As pessoas que não têm um teto para morar, acabam tendo que enfrentar a fome e o frio diariamente.

Atualmente, a cidade de Campos atravessa uma situação delicada economicamente. Hoje, o município possui dívidas grandes e tenta se reequilibrar financeiramente. Um dos problemas encontrados na região é o alto índice de desemprego que contribui para o aumento de pessoas que não têm condições de possuir uma residência própria. O número de moradores de rua ainda é preocupante: são 131 pessoas que estão sem teto, enfrentando a fome e o frio diariamente.

De acordo com dados divulgados pelo Instituto Brasileiro de Geografia e Estatística (IBGE) em 2018, Campos tem cerca de 503 mil habitantes. Diante desses dados, a quantidade de pessoas que estão em situação de rua parece ser pequena para alguns, mas o problema passa a ser alarmante pelas condições que esses indivíduos vivem: muitos não têm o que comer durante o dia, não têm agasalhos e cobertas para se protegerem do frio, apresentam baixa autoestima e alguns já pensaram até em suicídio, como é o caso de um idoso que vive nas ruas do Centro há dois anos.

O senhor, que preferiu não ter o nome revelado, conversou com a equipe de reportagem do jornal O Milênio e contou um pouco sobre a história dele. “Depois que briguei com minha esposa, fui morar em um apartamento. Estava desempregado na época e tive dificuldades para pagar minhas contas. Então, fui morar na rua e comecei a pedir dinheiro para os que passavam por mim. Alguns fazem doações para nos ajudar a superar essa situação, mas poucos realmente ligam para o jeito que vivemos. Somos ignorados pela sociedade”, afirmou.

Pessoas em situação de rua auxiliadas pelo Centro Pop

Para ajudar as pessoas que não têm teto para morar, existe o Centro de Referência para População em Situação de Rua (Centro Pop), um órgão municipal que oferece diferentes tipos de auxílios para os indivíduos em situação de rua. O local oferece alimentação (café da manhã, almoço e lanche da tarde), higiene pessoal (sanitários e chuveiros), espaço e sabão para lavagem e secagem de roupas, entre outras atividades importantes.

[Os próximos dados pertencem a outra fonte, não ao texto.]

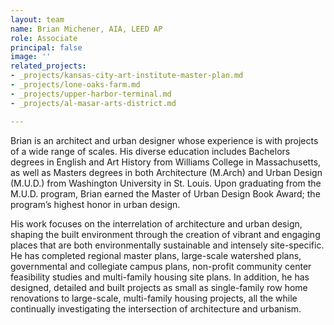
 ```yaml
---
layout: team
name: Brian Michener, AIA, LEED AP
role: Associate
principal: false
image: ''
related_projects:
- _projects/kansas-city-art-institute-master-plan.md
- _projects/lone-oaks-farm.md
- _projects/upper-harbor-terminal.md
- _projects/al-masar-arts-district.md

---
```

Brian is an architect and urban designer whose experience is with projects of a wide range of scales. His diverse education includes Bachelors degrees in English and Art History from Williams College in Massachusetts, as well as Masters degrees in both Architecture (M.Arch) and Urban Design (M.U.D.) from Washington University in St. Louis. Upon graduating from the M.U.D. program, Brian earned the Master of Urban Design Book Award; the program’s highest honor in urban design.

His work focuses on the interrelation of architecture and urban design, shaping the built environment through the creation of vibrant and engaging places that are both environmentally sustainable and intensely site-specific. He has completed regional master plans, large-scale watershed plans, governmental and collegiate campus plans, non-profit community center feasibility studies and multi-family housing site plans. In addition, he has designed, detailed and built projects as small as single-family row home renovations to large-scale, multi-family housing projects, all the while continually investigating the intersection of architecture and urbanism. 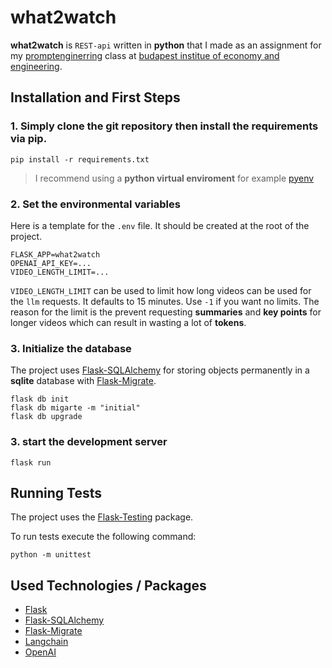 # what2watch

**what2watch** is `REST-api`  written in **python**  that I made as an
assignment for my [promptenginerring](https://portal.vik.bme.hu/kepzes/targyak/VITMAV82/hu/)
class at [budapest institue of economy and engineering](https://www.bme.hu/).

## Installation and First Steps

### 1. Simply clone the git repository then install the **requirements** via **pip**.

```
pip install -r requirements.txt
```

> I recommend using a **python virtual enviroment** for example [pyenv](https://github.com/pyenv/pyenv)


### 2. Set the environmental variables

Here is a template for the `.env` file. It should be created at the root of the project.

```
FLASK_APP=what2watch
OPENAI_API_KEY=...
VIDEO_LENGTH_LIMIT=...
```

`VIDEO_LENGTH_LIMIT` can be used to limit how long videos can be used for the `llm`
requests. It defaults to 15 minutes. Use `-1` if you want no limits.
The reason for the limit is the prevent requesting **summaries** and **key points** for
longer videos which can result in wasting a lot of **tokens**.

### 3. Initialize the database

The project uses [Flask-SQLAlchemy](https://pypi.org/project/Flask-SQLAlchemy/) for
storing objects permanently in a **sqlite** database with [Flask-Migrate](https://flask-migrate.readthedocs.io/en/latest/).

```
flask db init
flask db migarte -m "initial"
flask db upgrade
```

### 3. start the development server

```
flask run
```

## Running Tests

The project uses the [Flask-Testing](https://pythonhosted.org/Flask-Testing/) package.

To run tests execute the following command:

```
python -m unittest
```

## Used Technologies / Packages

* [Flask](https://flask.palletsprojects.com/en)
* [Flask-SQLAlchemy](https://flask-sqlalchemy.palletsprojects.com/en)
* [Flask-Migrate](https://flask-migrate.readthedocs.io/en/latest/)
* [Langchain](https://www.langchain.com/)
* [OpenAI](https://platform.openai.com/docs/api-reference)
   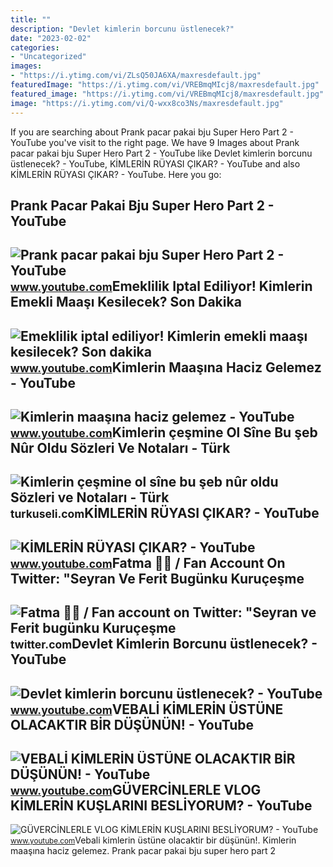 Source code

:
 ```yaml
---
title: ""
description: "Devlet kimlerin borcunu üstlenecek?"
date: "2023-02-02"
categories:
- "Uncategorized"
images:
- "https://i.ytimg.com/vi/ZLsQ50JA6XA/maxresdefault.jpg"
featuredImage: "https://i.ytimg.com/vi/VREBmqMIcj8/maxresdefault.jpg"
featured_image: "https://i.ytimg.com/vi/VREBmqMIcj8/maxresdefault.jpg"
image: "https://i.ytimg.com/vi/Q-wxx8co3Ns/maxresdefault.jpg"
---
```


If you are searching about Prank pacar pakai bju Super Hero Part 2 - YouTube you've visit to the right page. We have 9 Images about Prank pacar pakai bju Super Hero Part 2 - YouTube like Devlet kimlerin borcunu üstlenecek? - YouTube, KİMLERİN RÜYASI ÇIKAR? - YouTube and also KİMLERİN RÜYASI ÇIKAR? - YouTube. Here you go:

Prank Pacar Pakai Bju Super Hero Part 2 - YouTube
-------------------------------------------------

 ![Prank pacar pakai bju Super Hero Part 2 - YouTube](https://i.ytimg.com/vi/jEO54FcYAsI/hq2.jpg?sqp=-oaymwEoCOADEOgC8quKqQMcGADwAQH4AZoEgALAB4oCDAgAEAEYciBSKEMwDw==&rs=AOn4CLDAsefLKHuEoXR6c1mH1SGQGxbG7g) <small>www.youtube.com</small>Emeklilik Iptal Ediliyor! Kimlerin Emekli Maaşı Kesilecek? Son Dakika
---------------------------------------------------------------------

 ![Emeklilik iptal ediliyor! Kimlerin emekli maaşı kesilecek? Son dakika](https://i.ytimg.com/vi/ZLsQ50JA6XA/maxresdefault.jpg) <small>www.youtube.com</small>Kimlerin Maaşına Haciz Gelemez - YouTube
----------------------------------------

 ![Kimlerin maaşına haciz gelemez - YouTube](https://i.ytimg.com/vi/N7lExtWB-8g/maxresdefault.jpg) <small>www.youtube.com</small>Kimlerin çeşmine Ol Sîne Bu şeb Nûr Oldu Sözleri Ve Notaları - Türk
-------------------------------------------------------------------

 ![Kimlerin çeşmine ol sîne bu şeb nûr oldu Sözleri ve Notaları - Türk](https://turkuseli.com/Content/Files/TSM/kimlerin-cesmine-ol-sine-bu-seb-nur-oldu-nota-1.jpg) <small>turkuseli.com</small>KİMLERİN RÜYASI ÇIKAR? - YouTube
--------------------------------

 ![KİMLERİN RÜYASI ÇIKAR? - YouTube](https://i.ytimg.com/vi/Q-wxx8co3Ns/maxresdefault.jpg) <small>www.youtube.com</small>Fatma 🦋💜 / Fan Account On Twitter: "Seyran Ve Ferit Bugünku Kuruçeşme
---------------------------------------------------------------------

 ![Fatma 🦋💜 / Fan account on Twitter: "Seyran ve Ferit bugünku Kuruçeşme](https://pbs.twimg.com/media/FiHTvFXWAAElW7w.jpg:large) <small>twitter.com</small>Devlet Kimlerin Borcunu üstlenecek? - YouTube
---------------------------------------------

 ![Devlet kimlerin borcunu üstlenecek? - YouTube](https://i.ytimg.com/vi/VREBmqMIcj8/maxresdefault.jpg) <small>www.youtube.com</small>VEBALİ KİMLERİN ÜSTÜNE OLACAKTIR BİR DÜŞÜNÜN! - YouTube
-------------------------------------------------------

 ![VEBALİ KİMLERİN ÜSTÜNE OLACAKTIR BİR DÜŞÜNÜN! - YouTube](https://i.ytimg.com/vi/7ZOBxdy1Ag4/maxresdefault.jpg) <small>www.youtube.com</small>GÜVERCİNLERLE VLOG KİMLERİN KUŞLARINI BESLİYORUM? - YouTube
-----------------------------------------------------------

 ![GÜVERCİNLERLE VLOG KİMLERİN KUŞLARINI BESLİYORUM? - YouTube](https://i.ytimg.com/vi/SFknbe5eiWM/maxresdefault.jpg) <small>www.youtube.com</small>Vebali̇ ki̇mleri̇n üstüne olacaktir bi̇r düşünün!. Kimlerin maaşına haciz gelemez. Prank pacar pakai bju super hero part 2

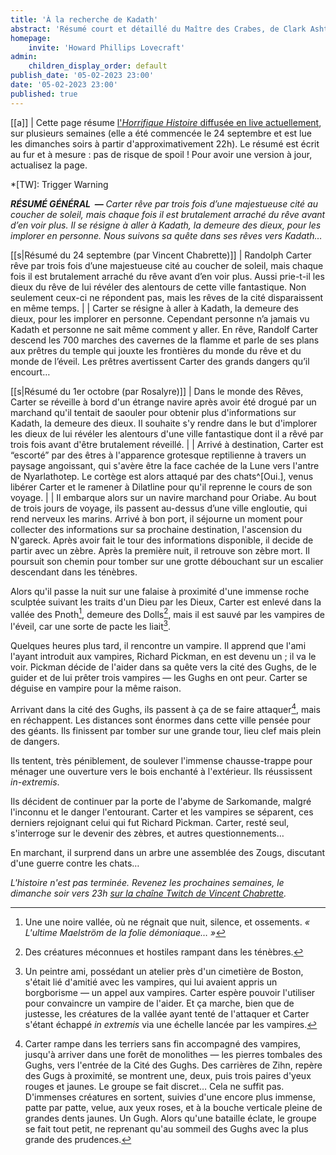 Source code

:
 ```yaml
---
title: 'À la recherche de Kadath'
abstract: 'Résumé court et détaillé du Maître des Crabes, de Clark Ashton Smith !'
homepage:
    invite: 'Howard Phillips Lovecraft'
admin:
    children_display_order: default
publish_date: '05-02-2023 23:00'
date: '05-02-2023 23:00'
published: true
---
```


[[a]]
| Cette page résume [l'_Horrifique Histoire_ diffusée en live actuellement](https://www.twitch.tv/vchabrette), sur plusieurs semaines (elle a été commencée le 24 septembre et est lue les dimanches soirs à partir d'approximativement 22h). Le résumé est écrit au fur et à mesure : pas de risque de spoil ! Pour avoir une version à jour, actualisez la page.

*[TW]: Trigger Warning

_**RÉSUMÉ GÉNÉRAL  —** Carter rêve par trois fois d’une majestueuse cité au coucher de soleil, mais chaque fois il est brutalement arraché du rêve avant d’en voir plus. Il se résigne à aller à Kadath, la demeure des dieux, pour les implorer en personne. Nous suivons sa quête dans ses rêves vers Kadath…_

[[s|Résumé du 24 septembre (par Vincent Chabrette)]]
| Randolph Carter rêve par trois fois d’une majestueuse cité au coucher de soleil, mais chaque fois il est brutalement arraché du rêve avant d’en voir plus. Aussi prie-t-il les dieux du rêve de lui révéler des alentours de cette ville fantastique. Non seulement ceux-ci ne répondent pas, mais les rêves de la cité disparaissent en même temps.
| 
| Carter se résigne à aller à Kadath, la demeure des dieux, pour les implorer en personne. Cependant personne n’a jamais vu Kadath et personne ne sait même comment y aller. En rêve, Randolf Carter descend les 700 marches des cavernes de la flamme et parle de ses plans aux prêtres du temple qui jouxte les frontières du monde du rêve et du monde de l’éveil. Les prêtres avertissent Carter des grands dangers qu’il encourt…


[[s|Résumé du 1er octobre (par Rosalyre)]]
| Dans le monde des Rêves, Carter se réveille à bord d'un étrange navire après avoir été drogué par un marchand qu'il tentait de saouler pour obtenir plus d'informations sur Kadath, la demeure des dieux. Il souhaite s'y rendre dans le but d'implorer les dieux de lui révéler les alentours d'une ville fantastique dont il a rêvé par trois fois avant d'être brutalement réveillé.
| 
| Arrivé à destination, Carter est “escorté” par des êtres à l'apparence grotesque reptilienne à travers un paysage angoissant, qui s'avère être la face cachée de la Lune vers l'antre de Nyarlathotep. Le cortège est alors attaqué par des chats^[Oui.], venus libérer Carter et le ramener à Dilatline pour qu'il reprenne le cours de son voyage.
| 
| Il embarque alors sur un navire marchand pour Oriabe. Au bout de trois jours de voyage, ils passent au-dessus d’une ville engloutie, qui rend nerveux les marins. Arrivé à bon port, il séjourne un moment pour collecter des informations sur sa prochaine destination, l'ascension du N'gareck. Après avoir fait le tour des informations disponible, il decide de partir avec un zèbre. Après la première nuit, il retrouve son zèbre mort. Il poursuit son chemin pour tomber sur une grotte débouchant sur un escalier descendant dans les ténèbres.

Alors qu'il passe la nuit sur une falaise à proximité d'une immense roche sculptée suivant les traits d'un Dieu par les Dieux, Carter est enlevé dans la vallée des Pnoth[^pnoth], demeure des Dolls[^dolls], mais il est sauvé par les vampires de l'éveil, car une sorte de pacte les liait[^vampire].

[^pnoth]: Une une noire vallée, où ne régnait que nuit, silence, et ossements. _« L'ultime Maelström de la folie démoniaque… »_

[^dolls]: Des créatures méconnues et hostiles rampant dans les ténèbres.

[^vampire]: Un peintre ami, possédant un atelier près d'un cimetière de Boston, s'était lié d'amitié avec les vampires, qui lui avaient appris un borgborisme — un appel aux vampires. Carter espère pouvoir l'utiliser pour convaincre un vampire de l'aider. Et ça marche, bien que de justesse, les créatures de la vallée ayant tenté de l'attaquer et Carter s'étant échappé _in extremis_ via une échelle lancée par les vampires.

Quelques heures plus tard, il rencontre un vampire. Il apprend que l'ami l'ayant introduit aux vampires, Richard Pickman, en est devenu un ; il va le voir. Pickman décide de l'aider dans sa quête vers la cité des Gughs, de le guider et de lui prêter trois vampires — les Gughs en ont peur. Carter se déguise en vampire pour la même raison.

Arrivant dans la cité des Gughs, ils passent à ça de se faire attaquer[^attaque], mais en réchappent. Les distances sont énormes dans cette ville pensée pour des géants. Ils finissent par tomber sur une grande tour, lieu clef mais plein de dangers.

[^attaque]: Carter rampe dans les terriers sans fin accompagné des vampires, jusqu'à arriver dans une forêt de monolithes — les pierres tombales des Gughs, vers l'entrée de la Cité des Gughs. Des carrières de Zihn, repère des Gugs à proximité, se montrent une, deux, puis trois paires d'yeux rouges et jaunes. Le groupe se fait discret… Cela ne suffit pas. D'immenses créatures en sortent, suivies d'une encore plus immense, patte par patte, velue, aux yeux roses, et à la bouche verticale pleine de grandes dents jaunes. Un Gugh. Alors qu'une bataille éclate, le groupe se fait tout petit, ne reprenant qu'au sommeil des Gughs avec la plus grande des prudences.

Ils tentent, très péniblement, de soulever l'immense chausse-trappe pour ménager une ouverture vers le bois enchanté à l'extérieur. Ils réussissent _in-extremis_.

Ils décident de continuer par la porte de l'abyme de Sarkomande, malgré l'inconnu et le danger l'entourant. Carter et les vampires se séparent, ces derniers rejoignant celui qui fut Richard Pickman. Carter, resté seul, s'interroge sur le devenir des zèbres, et autres questionnements…

En marchant, il surprend dans un arbre une assemblée des Zougs, discutant d'une guerre contre les chats…

_L'histoire n'est pas terminée. Revenez les prochaines semaines, le dimanche soir vers 23h [sur la chaîne Twitch de Vincent Chabrette](https://twitch.tv/vchabrette)._ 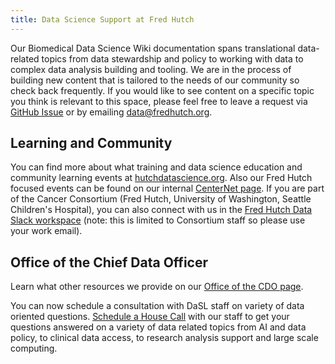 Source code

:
 ```yaml
---
title: Data Science Support at Fred Hutch
---
```


Our Biomedical Data Science Wiki documentation spans translational data-related topics from data stewardship and policy to working with data to complex data analysis building and tooling. We are in the process of building new content that is tailored to the needs of our community so check back frequently.  If you would like to see content on a specific topic you think is relevant to this space, please feel free to leave a request via [GitHub Issue](https://github.com/FredHutch/wiki/issues) or by emailing [data@fredhutch.org](mailto:data@fredhutch.org).  


## Learning and Community
You can find more about what training and data science education and community learning events at [hutchdatascience.org](https://hutchdatascience.org/).  Also our Fred Hutch focused events can be found on our internal [CenterNet page](https://centernet.fredhutch.org/u/data-science-lab.html).  If you are part of the Cancer Consortium (Fred Hutch, University of Washington, Seattle Children's Hospital), you can also connect with us in the [Fred Hutch Data Slack workspace](https://hutchdatascience.org/joinslack/) (note: this is limited to Consortium staff so please use your work email).  


## Office of the Chief Data Officer
Learn what other resources we provide on our [Office of the CDO page](https://ocdo.fredhutch.org/).  

You can now schedule a consultation with DaSL staff on variety of data oriented questions. [Schedule a House Call](https://ocdo.fredhutch.org/programs/dhc.html) with our staff to get your questions answered on a variety of data related topics from AI and data policy, to clinical data access, to research analysis support and large scale computing.  






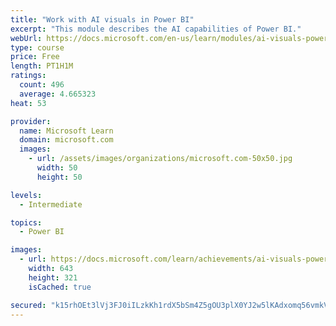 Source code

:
 ```yaml
---
title: "Work with AI visuals in Power BI"
excerpt: "This module describes the AI capabilities of Power BI."
webUrl: https://docs.microsoft.com/en-us/learn/modules/ai-visuals-power-bi/
type: course
price: Free
length: PT1H1M
ratings:
  count: 496
  average: 4.665323
heat: 53

provider:
  name: Microsoft Learn
  domain: microsoft.com
  images:
    - url: /assets/images/organizations/microsoft.com-50x50.jpg
      width: 50
      height: 50

levels:
  - Intermediate

topics:
  - Power BI

images:
  - url: https://docs.microsoft.com/learn/achievements/ai-visuals-power-bi-social.png
    width: 643
    height: 321
    isCached: true

secured: "k15rhOEt3lVj3FJ0iILzkKh1rdX5bSm4Z5gOU3plX0YJ2w5lKAdxomq56vmkVIcUHNx0PhwLbG0xJIgNr/HS38U/vzE+RDoGG2BRQLz+LY7uTY4ugSRMRRzgdnxV8CUeJneDwNvnrfwRvBCNDK9r6b/3tip2BlpiEf+6il8WyuqCAO83UctuFZvRURtyTKGJnhvGCmPXYnfCXiA4/qN5u+fDDThpMd115MqWlJve7NiRcbm1FedfL3CNkPm1QUzb58XPLNA7zF/bTZ5HpEu4MtLYDNIDgn6yzIL3toaJsPnRKM56rIUbmVgufJfZZDpV8IDVgWUTRJ6KmMVIhnnAPbBfQVIEyz4HsKpnCqF6QCUSTF5RQy0q8+iblP3NTQPk3WkmEXrqvWbMRd50ANTjSndgInD0LEy2CBHYtQyHhcg=;vw6imOtWQVgsqxerZPmheQ=="
---
```


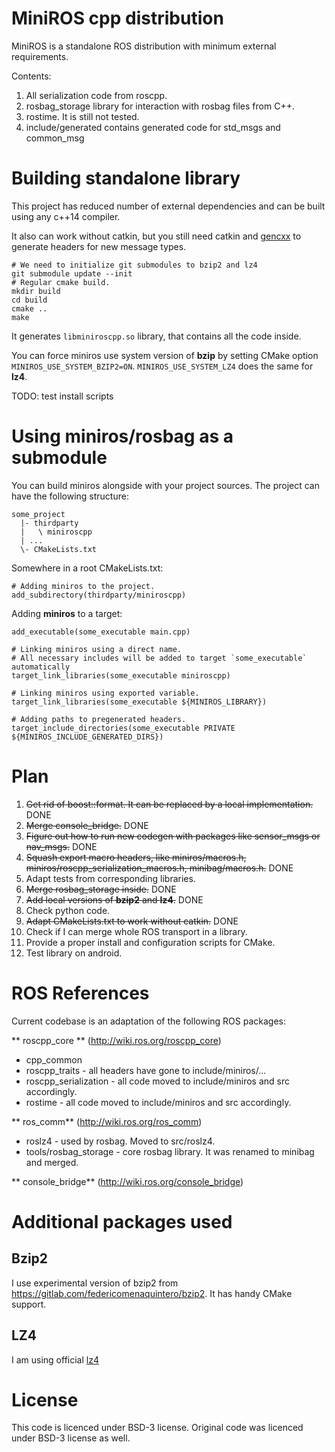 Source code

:# MiniROS cpp distribution #

MiniROS is a standalone ROS distribution with minimum external requirements.

Contents:

1. All serialization code from roscpp.
1. rosbag_storage library for interaction with rosbag files from C++.
1. rostime. It is still not tested.
1. include/generated contains generated code for std_msgs and common_msg

# Building standalone library #

This project has reduced number of external dependencies and can be built using any c++14 compiler.

It also can work without catkin, but you still need catkin and [gencxx](https://github.com/dkargin/gencxx) to generate headers for new message types.

```
# We need to initialize git submodules to bzip2 and lz4
git submodule update --init
# Regular cmake build.
mkdir build
cd build
cmake ..
make
```

It generates `libminiroscpp.so` library, that contains all the code inside.

You can force miniros use system version of **bzip** by setting CMake option `MINIROS_USE_SYSTEM_BZIP2=ON`. `MINIROS_USE_SYSTEM_LZ4` does the same for **lz4**.

TODO: test install scripts

# Using miniros/rosbag as a submodule #

You can build miniros alongside with your project sources. The project can have the following structure:

```
some_project
  |- thirdparty
  |   \ miniroscpp
  | ...
  \- CMakeLists.txt
```

Somewhere in a root CMakeLists.txt:

```
# Adding miniros to the project.
add_subdirectory(thirdparty/miniroscpp)
```


Adding **miniros** to a target:

```
add_executable(some_executable main.cpp)

# Linking miniros using a direct name.
# All necessary includes will be added to target `some_executable` automatically
target_link_libraries(some_executable miniroscpp)

# Linking miniros using exported variable.
target_link_libraries(some_executable ${MINIROS_LIBRARY})

# Adding paths to pregenerated headers.
target_include_directories(some_executable PRIVATE ${MINIROS_INCLUDE_GENERATED_DIRS})
```

# Plan #

1. ~~Get rid of boost::format. It can be replaced by a local implementation.~~ DONE
1. ~~Merge console_bridge.~~ DONE
1. ~~Figure out how to run new codegen with packages like sensor_msgs or nav_msgs.~~ DONE
1. ~~Squash export macro headers, like miniros/macros.h, miniros/roscpp_serialization_macros.h, minibag/macros.h.~~ DONE
1. Adapt tests from corresponding libraries.
1. ~~Merge rosbag_storage inside.~~ DONE
1. ~~Add local versions of **bzip2** and **lz4**.~~ DONE
1. Check python code.
1. ~~Adapt CMakeLists.txt to work without catkin.~~ DONE
1. Check if I can merge whole ROS transport in a library.
1. Provide a proper install and configuration scripts for CMake.
1. Test library on android.

# ROS References #

Current codebase is an adaptation of the following ROS packages:

** roscpp_core ** (http://wiki.ros.org/roscpp_core)

 - cpp_common
 - roscpp_traits - all headers have gone to include/miniros/...
 - roscpp_serialization - all code moved to include/miniros and src accordingly.
 - rostime - all code moved to include/miniros and src accordingly.

** ros_comm** (http://wiki.ros.org/ros_comm)

 - roslz4 - used by rosbag. Moved to src/roslz4.
 - tools/rosbag_storage - core rosbag library. It was renamed to minibag and merged.
 
** console_bridge** (http://wiki.ros.org/console_bridge)

# Additional packages used #

## Bzip2 ##

I use experimental version of bzip2 from https://gitlab.com/federicomenaquintero/bzip2. It has handy CMake support.

## LZ4 ##

I am using official [lz4](https://github.com/lz4/lz4.git)

# License #

This code is licenced under BSD-3 license.
Original code was licenced under BSD-3 license as well.
 
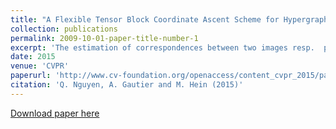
 ```yaml
---
title: "A Flexible Tensor Block Coordinate Ascent Scheme for Hypergraph Matching"
collection: publications
permalink: 2009-10-01-paper-title-number-1
excerpt: 'The estimation of correspondences between two images resp.  point sets is a core problem in computer vision.  One way to formulate the problem is graph matching leading to the quadratic assignment problem which is NP-hard.  Several  so  called  second  order  methods  have  been  proposed to solve this problem.  In recent years hypergraph matching leading to a third order problem became popular as it allows for better integration of geometric information.  For most of these third order algorithms no theoretical guarantees are known.  In this paper we propose a general framework for tensor block coordinate ascent methods for hypergraph  matching.   We  propose  two  algorithms  which  both come along with the guarantee of monotonic ascent in the matching score on the set of discrete assignment matrices. In the experiments we show that our new algorithms outperform previous work both in terms of achieving better matching scores and matching accuracy. This holds in particular for very challenging settings where one has a high number of outliers and other forms of noise.'
date: 2015
venue: 'CVPR'
paperurl: 'http://www.cv-foundation.org/openaccess/content_cvpr_2015/papers/Nguyen_A_Flexible_Tensor_2015_CVPR_paper.pdf'
citation: 'Q. Nguyen, A. Gautier and M. Hein (2015)'
---
```

[Download paper here](http://www.cv-foundation.org/openaccess/content_cvpr_2015/papers/Nguyen_A_Flexible_Tensor_2015_CVPR_paper.pdf)
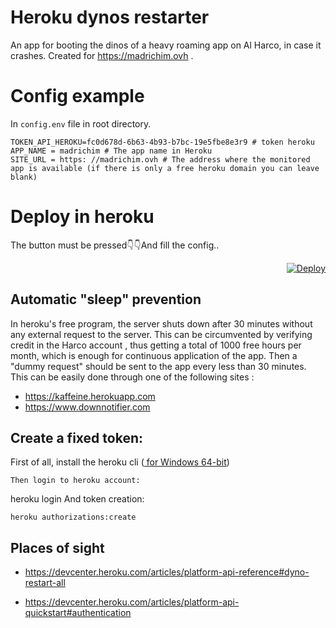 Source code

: # Heroku dynos restarter

An app for booting the dinos of a heavy roaming app on Al Harco, in case it crashes. Created for https://madrichim.ovh .

# Config example

In `config.env` file in root directory.
```
TOKEN_API_HEROKU=fc0d678d-6b63-4b93-b7bc-19e5fbe8e3r9 # token heroku
APP_NAME = madrichim # The app name in Heroku 
SITE_URL = https: //madrichim.ovh # The address where the monitored app is available (if there is only a free heroku domain you can leave blank)
```

# Deploy in heroku
The button must be pressed👇👇And fill the config..
<div  align='right'>

[![Deploy](https://www.herokucdn.com/deploy/button.svg)](https://heroku.com/deploy)

</div>

## Automatic "sleep" prevention
In heroku's free program, the server shuts down after 30 minutes without any external request to the server. This can be circumvented by verifying credit in the Harco account , thus getting a total of 1000 free hours per month, which is enough for continuous application of the app. Then a "dummy request" should be sent to the app every less than 30 minutes. This can be easily done through one of the following sites :

* https://kaffeine.herokuapp.com
* https://www.downnotifier.com

## Create a fixed token:
First of all, install the heroku cli ([ for Windows 64-bit](https://cli-assets.heroku.com/heroku-x64.exe))
```
Then login to heroku account:
```
heroku login
And token creation:
```
heroku authorizations:create
```
## Places of sight
* https://devcenter.heroku.com/articles/platform-api-reference#dyno-restart-all

* https://devcenter.heroku.com/articles/platform-api-quickstart#authentication
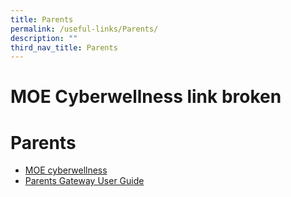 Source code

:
 ```yaml
---
title: Parents
permalink: /useful-links/Parents/
description: ""
third_nav_title: Parents
---
```

# MOE  Cyberwellness link broken
# Parents
*   <a href="https://beta.moe.gov.sg/programmes/cyber-wellness/" target="_blank">MOE cyberwellness</a>
*   <a href="/files/Useful%20Links/User-Guide-for-Parents-on-Parents-Gateway.pdf" target="_blank">Parents Gateway User Guide</a> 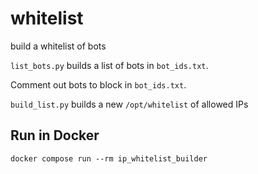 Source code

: # whitelist
build a whitelist of bots


`list_bots.py` builds a list of bots in `bot_ids.txt`.

Comment out bots to block in `bot_ids.txt`.

`build_list.py` builds a new `/opt/whitelist` of allowed IPs


## Run in Docker

```
docker compose run --rm ip_whitelist_builder
```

Em comparação a 2018, o ano de 2019 teve uma redução de atendimentos realizados pelo Centro Pop. Houve um total de 615 no primeiro trimestre do ano de 2019, enquanto que no ano de 2018, foi de 759.

O Centro Pop conta com assistentes sociais, psicólogos e orientadores sociais. A partir do atendimento, eles são encaminhados para os diferentes serviços de acordo com as necessidades, como saúde, cursos profissionalizantes e emissão de carteira de trabalho, entre outros. No entanto, fica a critério da população em situação de rua participar do programa de acolhimento, não sendo obrigado aceitar.